According to the agreement, Jaish al-Islam fighters will leave Douma for the northern city of Jarablus, near the borders with Turkey, within 48 hours, the source added.

There was no immediate comment from Jaish al-Islam, which control the city.

The rebel group has more than 3,500 prisoners and hostages in its prisons in Douma, Rami Abdulrahman, the director of the U.K.-based Syrian Observatory for Human Rights monitoring group, told Reuters. Five prisoners were released on Wednesday, after earlier departures by Jaish al-Islam fighters.

Russian news agency RIA, citing a security source, said Jaish al-Islam rebels will leave Douma in two batches in the coming hours.

Syrian President Bashar al-Assad has regained control of nearly all of eastern Ghouta in a Russian-backed military campaign that began in February, leaving just Douma in rebel hands. Tens of thousands of people are estimated to be sheltering in the battered city.

After a lull of a few days, government forces began bombarding Douma again on Friday.

On Saturday evening, Jaish al-Islam accused the Syrian government of carrying out a chemical attack on Douma that a medical relief organization and rescue workers say killed dozens of people.
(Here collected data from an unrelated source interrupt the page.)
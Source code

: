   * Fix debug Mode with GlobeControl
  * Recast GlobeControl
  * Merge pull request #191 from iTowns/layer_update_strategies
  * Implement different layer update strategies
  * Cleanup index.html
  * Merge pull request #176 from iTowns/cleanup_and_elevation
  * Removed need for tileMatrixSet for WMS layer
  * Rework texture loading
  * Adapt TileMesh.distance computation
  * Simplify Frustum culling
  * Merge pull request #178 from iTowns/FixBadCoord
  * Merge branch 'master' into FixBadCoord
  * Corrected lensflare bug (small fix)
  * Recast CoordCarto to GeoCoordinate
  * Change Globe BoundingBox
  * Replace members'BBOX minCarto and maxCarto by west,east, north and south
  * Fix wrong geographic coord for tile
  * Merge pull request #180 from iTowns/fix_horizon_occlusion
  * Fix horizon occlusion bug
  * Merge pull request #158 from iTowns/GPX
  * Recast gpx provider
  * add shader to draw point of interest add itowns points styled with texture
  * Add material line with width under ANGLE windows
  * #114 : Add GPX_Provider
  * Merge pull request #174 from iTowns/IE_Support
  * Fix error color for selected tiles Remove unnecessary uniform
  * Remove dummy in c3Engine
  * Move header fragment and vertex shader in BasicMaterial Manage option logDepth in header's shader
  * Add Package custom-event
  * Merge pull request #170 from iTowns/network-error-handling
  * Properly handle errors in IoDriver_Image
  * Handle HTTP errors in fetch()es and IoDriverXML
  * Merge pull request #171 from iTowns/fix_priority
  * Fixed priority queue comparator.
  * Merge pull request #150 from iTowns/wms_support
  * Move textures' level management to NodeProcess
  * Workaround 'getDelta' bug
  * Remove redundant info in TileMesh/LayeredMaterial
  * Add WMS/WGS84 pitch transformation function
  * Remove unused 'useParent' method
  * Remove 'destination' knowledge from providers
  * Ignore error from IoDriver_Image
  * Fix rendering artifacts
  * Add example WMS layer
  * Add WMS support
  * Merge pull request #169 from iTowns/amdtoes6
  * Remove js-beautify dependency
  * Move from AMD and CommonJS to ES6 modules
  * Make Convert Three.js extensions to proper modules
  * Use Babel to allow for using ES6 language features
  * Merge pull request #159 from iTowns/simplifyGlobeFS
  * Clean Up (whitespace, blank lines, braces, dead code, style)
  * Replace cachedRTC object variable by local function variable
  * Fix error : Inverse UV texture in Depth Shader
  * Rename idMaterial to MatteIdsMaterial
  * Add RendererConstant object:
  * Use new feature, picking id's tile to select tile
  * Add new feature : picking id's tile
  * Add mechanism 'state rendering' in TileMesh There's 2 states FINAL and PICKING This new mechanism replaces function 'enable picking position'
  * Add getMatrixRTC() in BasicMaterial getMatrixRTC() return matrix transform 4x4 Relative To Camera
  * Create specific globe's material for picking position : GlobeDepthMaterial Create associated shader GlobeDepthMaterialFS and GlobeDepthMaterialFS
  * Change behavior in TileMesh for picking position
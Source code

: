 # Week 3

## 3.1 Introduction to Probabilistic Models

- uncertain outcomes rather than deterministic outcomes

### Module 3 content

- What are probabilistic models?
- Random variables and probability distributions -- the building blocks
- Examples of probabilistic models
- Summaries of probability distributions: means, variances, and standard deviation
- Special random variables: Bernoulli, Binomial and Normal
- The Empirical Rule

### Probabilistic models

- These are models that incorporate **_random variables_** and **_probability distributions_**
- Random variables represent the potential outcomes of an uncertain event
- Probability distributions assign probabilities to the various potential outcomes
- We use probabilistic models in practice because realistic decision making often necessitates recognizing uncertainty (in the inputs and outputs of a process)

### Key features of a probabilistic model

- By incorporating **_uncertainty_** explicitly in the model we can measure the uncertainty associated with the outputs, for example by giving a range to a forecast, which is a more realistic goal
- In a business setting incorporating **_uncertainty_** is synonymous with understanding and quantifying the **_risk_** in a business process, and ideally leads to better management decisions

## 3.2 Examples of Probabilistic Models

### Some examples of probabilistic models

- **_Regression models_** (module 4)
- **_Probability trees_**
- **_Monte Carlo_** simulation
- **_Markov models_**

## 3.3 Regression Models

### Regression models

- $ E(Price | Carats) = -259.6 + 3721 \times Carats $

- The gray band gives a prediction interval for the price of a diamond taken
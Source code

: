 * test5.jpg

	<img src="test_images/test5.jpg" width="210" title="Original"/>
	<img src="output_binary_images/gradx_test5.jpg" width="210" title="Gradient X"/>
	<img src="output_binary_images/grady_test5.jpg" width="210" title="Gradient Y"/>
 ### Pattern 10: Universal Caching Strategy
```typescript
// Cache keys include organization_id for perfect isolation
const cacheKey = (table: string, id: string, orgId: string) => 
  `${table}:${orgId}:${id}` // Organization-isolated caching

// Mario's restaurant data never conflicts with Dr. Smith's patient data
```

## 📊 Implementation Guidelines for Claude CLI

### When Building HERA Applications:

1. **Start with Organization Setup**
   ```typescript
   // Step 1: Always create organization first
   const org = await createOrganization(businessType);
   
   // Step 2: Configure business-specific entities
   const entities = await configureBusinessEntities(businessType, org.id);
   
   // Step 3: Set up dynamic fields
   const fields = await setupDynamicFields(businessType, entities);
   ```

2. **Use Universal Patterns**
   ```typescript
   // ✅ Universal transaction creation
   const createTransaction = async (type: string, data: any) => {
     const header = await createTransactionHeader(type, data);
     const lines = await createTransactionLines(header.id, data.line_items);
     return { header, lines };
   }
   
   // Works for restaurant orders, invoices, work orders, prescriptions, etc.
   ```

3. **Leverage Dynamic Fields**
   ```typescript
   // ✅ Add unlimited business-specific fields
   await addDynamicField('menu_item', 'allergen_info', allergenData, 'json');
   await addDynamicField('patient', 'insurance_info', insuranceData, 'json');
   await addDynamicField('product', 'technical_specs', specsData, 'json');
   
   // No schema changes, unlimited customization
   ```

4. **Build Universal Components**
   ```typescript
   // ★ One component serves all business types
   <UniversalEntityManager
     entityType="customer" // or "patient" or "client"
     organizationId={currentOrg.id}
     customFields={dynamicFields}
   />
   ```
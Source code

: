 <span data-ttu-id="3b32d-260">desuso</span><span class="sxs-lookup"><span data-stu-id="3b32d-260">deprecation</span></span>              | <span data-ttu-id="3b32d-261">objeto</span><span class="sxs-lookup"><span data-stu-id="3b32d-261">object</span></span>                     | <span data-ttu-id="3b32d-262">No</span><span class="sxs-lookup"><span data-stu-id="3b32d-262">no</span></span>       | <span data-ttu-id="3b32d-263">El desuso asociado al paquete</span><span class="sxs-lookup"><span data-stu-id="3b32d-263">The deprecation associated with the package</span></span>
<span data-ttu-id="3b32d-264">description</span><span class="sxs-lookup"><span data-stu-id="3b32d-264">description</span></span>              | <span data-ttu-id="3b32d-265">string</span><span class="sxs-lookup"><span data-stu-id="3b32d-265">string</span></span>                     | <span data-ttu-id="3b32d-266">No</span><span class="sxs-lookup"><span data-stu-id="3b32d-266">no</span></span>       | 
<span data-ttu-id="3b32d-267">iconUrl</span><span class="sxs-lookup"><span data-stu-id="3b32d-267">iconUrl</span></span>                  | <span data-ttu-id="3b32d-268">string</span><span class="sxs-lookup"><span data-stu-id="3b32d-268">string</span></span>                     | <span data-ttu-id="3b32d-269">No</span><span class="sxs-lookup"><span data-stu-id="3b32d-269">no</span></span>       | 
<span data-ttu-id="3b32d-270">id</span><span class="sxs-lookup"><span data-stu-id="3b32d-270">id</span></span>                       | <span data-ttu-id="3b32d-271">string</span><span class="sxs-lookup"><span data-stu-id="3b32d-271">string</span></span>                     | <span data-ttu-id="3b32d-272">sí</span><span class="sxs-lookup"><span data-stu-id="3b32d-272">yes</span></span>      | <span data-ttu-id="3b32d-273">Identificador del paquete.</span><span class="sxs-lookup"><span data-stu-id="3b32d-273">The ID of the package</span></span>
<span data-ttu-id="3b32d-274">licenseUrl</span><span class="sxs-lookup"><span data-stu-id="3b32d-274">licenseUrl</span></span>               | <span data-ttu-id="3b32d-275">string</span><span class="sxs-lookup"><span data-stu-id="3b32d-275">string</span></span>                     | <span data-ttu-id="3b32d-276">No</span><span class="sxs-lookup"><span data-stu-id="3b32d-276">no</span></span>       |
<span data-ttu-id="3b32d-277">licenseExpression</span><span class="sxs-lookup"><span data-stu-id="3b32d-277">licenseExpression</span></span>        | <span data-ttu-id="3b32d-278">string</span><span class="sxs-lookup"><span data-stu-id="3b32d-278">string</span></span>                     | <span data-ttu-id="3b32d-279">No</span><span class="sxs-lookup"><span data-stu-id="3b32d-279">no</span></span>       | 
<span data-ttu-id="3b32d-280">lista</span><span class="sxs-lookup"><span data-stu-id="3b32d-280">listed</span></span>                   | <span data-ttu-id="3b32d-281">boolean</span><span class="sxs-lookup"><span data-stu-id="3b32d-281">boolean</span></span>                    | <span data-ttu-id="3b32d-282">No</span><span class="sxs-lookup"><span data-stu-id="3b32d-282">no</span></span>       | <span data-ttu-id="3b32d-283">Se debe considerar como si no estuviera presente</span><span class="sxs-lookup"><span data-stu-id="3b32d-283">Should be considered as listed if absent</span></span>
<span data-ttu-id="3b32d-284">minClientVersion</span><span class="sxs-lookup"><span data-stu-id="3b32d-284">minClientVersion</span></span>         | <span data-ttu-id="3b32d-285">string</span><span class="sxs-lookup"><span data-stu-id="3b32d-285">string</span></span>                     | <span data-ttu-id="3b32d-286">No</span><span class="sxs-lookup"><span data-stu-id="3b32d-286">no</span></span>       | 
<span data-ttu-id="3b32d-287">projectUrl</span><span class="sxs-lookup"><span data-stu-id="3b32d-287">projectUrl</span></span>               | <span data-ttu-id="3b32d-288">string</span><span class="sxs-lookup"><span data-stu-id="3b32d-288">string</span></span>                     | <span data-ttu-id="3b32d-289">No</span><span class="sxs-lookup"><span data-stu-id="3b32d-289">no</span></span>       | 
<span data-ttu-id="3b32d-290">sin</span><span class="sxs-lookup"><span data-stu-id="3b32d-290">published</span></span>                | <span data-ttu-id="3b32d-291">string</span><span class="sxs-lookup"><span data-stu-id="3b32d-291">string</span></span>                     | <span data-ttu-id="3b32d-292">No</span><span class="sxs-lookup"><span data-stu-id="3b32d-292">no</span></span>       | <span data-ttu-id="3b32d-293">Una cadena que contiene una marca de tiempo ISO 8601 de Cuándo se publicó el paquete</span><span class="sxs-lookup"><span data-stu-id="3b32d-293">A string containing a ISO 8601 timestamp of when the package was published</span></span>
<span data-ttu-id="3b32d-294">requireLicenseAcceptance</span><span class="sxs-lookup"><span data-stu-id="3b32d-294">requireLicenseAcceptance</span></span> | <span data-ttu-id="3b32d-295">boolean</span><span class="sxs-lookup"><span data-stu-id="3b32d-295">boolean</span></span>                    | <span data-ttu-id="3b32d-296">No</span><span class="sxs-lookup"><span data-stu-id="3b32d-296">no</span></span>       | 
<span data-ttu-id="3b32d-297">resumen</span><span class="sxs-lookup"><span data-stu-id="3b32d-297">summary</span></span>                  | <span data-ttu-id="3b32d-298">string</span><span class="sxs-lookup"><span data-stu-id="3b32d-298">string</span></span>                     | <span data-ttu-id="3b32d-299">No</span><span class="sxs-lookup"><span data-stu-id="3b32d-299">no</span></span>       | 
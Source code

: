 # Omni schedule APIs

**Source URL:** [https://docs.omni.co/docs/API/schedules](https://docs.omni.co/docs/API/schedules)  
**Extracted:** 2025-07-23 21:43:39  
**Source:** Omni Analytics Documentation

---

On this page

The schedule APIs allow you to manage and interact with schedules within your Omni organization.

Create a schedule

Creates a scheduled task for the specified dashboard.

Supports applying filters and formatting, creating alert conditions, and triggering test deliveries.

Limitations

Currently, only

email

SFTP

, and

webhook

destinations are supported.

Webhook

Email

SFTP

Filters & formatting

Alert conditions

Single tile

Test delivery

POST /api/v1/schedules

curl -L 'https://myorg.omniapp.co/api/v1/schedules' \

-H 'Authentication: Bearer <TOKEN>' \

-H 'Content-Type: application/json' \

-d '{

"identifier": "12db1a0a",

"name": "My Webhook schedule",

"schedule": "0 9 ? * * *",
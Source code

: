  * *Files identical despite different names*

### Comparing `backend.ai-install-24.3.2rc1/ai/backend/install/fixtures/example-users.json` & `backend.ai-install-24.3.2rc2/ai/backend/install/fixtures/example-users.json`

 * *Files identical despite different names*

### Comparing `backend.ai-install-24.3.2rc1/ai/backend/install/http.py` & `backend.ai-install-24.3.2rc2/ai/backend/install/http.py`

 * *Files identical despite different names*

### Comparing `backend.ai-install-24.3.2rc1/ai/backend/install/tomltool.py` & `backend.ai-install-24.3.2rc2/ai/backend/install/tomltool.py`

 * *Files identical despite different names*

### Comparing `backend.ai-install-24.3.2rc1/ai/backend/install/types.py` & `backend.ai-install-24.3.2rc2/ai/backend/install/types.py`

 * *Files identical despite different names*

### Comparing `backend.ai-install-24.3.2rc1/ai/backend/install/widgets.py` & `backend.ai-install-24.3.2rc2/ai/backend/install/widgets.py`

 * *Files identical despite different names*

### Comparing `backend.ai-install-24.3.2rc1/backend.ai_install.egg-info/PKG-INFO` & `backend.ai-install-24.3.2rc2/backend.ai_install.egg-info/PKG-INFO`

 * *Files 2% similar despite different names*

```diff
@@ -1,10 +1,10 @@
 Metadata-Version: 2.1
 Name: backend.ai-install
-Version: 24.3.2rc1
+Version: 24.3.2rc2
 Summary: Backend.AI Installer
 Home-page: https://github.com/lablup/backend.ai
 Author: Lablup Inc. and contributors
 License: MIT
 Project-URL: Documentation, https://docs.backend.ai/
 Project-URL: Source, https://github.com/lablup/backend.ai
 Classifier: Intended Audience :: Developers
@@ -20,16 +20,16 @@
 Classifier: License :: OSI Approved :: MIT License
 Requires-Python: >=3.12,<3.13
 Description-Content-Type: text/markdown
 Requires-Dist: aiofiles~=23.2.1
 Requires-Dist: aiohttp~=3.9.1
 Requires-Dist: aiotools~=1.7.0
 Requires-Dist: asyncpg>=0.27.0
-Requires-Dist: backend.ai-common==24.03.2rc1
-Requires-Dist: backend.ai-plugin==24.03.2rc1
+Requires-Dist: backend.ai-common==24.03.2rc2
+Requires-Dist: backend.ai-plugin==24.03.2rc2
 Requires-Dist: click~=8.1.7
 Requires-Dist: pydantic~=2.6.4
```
The government has denied carrying out any such attack.

The offensive in Ghouta has been one of the deadliest of the seven-year-long war, killing more than 1,600 civilians, according to the Syrian Observatory for Human Rights.

The conquest of Douma would further strengthen Assad’s political and ground position, as it recaptures the biggest rebel enclave near Damascus.

The rebel groups controlling the eastern Ghouta area had shelled the capital’s neighborhoods almost daily in the past few months, inflicting casualties and damages.